Als Hauptaufgaben des Kulturvereines sahen die Mitglieder, damals wie heute, die Erhaltung von Traditionen und die Pflege der deutschen Sprache und Kultur an, erklärt der amtierende Obmann Alfredo Sandrini. Er selbst ist mit der ehemaligen Kärntner Skirennläuferin Kornelia Geissler verheiratet. Man kennt den Bauingenieur in Pension als ehemaligen Skischulleiter in Tarvis und noch immer aktiven Skilehrer.

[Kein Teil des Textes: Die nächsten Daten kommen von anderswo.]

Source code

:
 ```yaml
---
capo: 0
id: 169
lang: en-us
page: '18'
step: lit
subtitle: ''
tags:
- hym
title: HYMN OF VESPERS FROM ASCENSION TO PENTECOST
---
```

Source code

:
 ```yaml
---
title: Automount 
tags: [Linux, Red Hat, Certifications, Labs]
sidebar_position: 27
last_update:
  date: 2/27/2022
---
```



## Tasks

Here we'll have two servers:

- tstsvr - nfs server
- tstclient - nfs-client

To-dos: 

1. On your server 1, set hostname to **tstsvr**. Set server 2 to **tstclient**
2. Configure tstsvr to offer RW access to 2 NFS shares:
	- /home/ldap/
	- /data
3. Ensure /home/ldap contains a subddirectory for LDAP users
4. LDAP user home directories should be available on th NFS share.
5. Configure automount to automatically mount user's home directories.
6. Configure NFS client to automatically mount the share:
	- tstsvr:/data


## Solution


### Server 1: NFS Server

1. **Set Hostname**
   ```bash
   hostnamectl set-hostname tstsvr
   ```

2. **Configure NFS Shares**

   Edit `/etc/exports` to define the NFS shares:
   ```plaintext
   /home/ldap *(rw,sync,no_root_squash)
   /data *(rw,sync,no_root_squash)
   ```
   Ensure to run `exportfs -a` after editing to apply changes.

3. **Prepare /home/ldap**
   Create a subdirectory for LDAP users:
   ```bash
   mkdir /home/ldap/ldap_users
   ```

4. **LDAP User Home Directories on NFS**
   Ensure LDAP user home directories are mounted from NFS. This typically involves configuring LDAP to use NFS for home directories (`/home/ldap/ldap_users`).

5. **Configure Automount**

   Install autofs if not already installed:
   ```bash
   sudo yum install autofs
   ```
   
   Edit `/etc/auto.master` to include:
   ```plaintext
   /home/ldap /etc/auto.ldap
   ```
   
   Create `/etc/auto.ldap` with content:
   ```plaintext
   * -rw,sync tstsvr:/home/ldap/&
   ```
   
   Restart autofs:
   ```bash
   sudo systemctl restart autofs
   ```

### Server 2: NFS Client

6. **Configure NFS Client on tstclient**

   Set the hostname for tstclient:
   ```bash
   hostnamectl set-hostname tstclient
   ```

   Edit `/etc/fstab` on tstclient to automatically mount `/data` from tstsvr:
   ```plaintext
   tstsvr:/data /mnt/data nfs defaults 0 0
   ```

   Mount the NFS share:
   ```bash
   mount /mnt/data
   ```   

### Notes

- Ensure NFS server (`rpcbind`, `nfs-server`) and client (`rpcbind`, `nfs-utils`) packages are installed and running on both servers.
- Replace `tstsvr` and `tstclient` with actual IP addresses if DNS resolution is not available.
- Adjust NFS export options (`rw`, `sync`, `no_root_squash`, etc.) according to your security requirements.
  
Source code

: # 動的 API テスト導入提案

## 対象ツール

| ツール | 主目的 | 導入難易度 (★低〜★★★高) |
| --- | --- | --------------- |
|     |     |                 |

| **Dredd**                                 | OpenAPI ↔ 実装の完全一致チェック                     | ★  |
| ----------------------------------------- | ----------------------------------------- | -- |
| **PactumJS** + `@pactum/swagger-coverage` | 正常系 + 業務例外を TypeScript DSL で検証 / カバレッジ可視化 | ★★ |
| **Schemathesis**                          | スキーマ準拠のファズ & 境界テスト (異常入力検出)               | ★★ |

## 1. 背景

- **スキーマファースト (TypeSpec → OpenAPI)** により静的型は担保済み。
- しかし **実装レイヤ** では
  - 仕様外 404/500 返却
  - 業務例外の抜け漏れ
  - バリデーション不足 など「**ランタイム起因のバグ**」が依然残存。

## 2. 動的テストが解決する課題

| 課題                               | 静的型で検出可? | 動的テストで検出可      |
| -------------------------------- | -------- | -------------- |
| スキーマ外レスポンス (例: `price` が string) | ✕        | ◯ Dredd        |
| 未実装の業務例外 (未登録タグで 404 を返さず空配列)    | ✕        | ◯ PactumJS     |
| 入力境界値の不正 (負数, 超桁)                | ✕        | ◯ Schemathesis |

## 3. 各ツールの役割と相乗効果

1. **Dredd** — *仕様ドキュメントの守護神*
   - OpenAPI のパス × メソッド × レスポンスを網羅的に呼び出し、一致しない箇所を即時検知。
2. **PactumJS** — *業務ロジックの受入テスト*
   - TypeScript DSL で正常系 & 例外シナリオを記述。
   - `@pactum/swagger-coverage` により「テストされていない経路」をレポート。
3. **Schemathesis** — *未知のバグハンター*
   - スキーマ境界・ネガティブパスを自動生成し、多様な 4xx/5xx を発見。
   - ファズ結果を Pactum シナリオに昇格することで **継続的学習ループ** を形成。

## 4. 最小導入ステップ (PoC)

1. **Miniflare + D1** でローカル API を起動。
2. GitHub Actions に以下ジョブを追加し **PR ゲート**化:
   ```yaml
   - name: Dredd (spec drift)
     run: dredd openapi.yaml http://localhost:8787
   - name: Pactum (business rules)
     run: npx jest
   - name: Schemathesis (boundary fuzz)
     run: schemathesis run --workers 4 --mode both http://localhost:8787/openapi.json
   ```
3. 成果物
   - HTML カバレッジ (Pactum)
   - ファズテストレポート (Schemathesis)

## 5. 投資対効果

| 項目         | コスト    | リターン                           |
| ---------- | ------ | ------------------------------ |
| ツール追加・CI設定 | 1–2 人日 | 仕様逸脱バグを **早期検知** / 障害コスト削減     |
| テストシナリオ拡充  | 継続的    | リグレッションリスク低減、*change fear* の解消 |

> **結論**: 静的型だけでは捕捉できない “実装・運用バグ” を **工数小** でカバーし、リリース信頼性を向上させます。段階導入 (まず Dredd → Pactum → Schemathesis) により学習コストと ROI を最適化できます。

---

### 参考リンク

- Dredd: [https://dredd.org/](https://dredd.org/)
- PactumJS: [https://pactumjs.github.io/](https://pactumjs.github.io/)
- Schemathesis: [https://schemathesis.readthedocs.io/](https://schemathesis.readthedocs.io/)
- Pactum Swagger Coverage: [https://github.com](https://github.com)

Stolz ist der Obmann auf den regen Zuspruch bei den ausgeschriebenen Deutschkursen, die am Sitz des Kanaltaler Kulturvereines in der alten Schule von Grünwald/Boscoverde abgehalten werden. Jeden Sommer gibt es Kurse für Kinder und Jugendliche, im Herbst für die Erwachsenen. Als Grund für dieses Interesse sieht Sandrini die Arbeitsmöglichkeiten in Kärnten. Ein wichtiger Faktor für das Kanaltal. Denn wer im Großraum Villach einen Arbeitsplatz bekommt, bleibt als Berufspendler im Tal wohnhaft. Jene, die im Kernland der Region Friaul-Julisch Venetien oder in anderen Regionen Arbeit finden, die ziehen meist für immer weg.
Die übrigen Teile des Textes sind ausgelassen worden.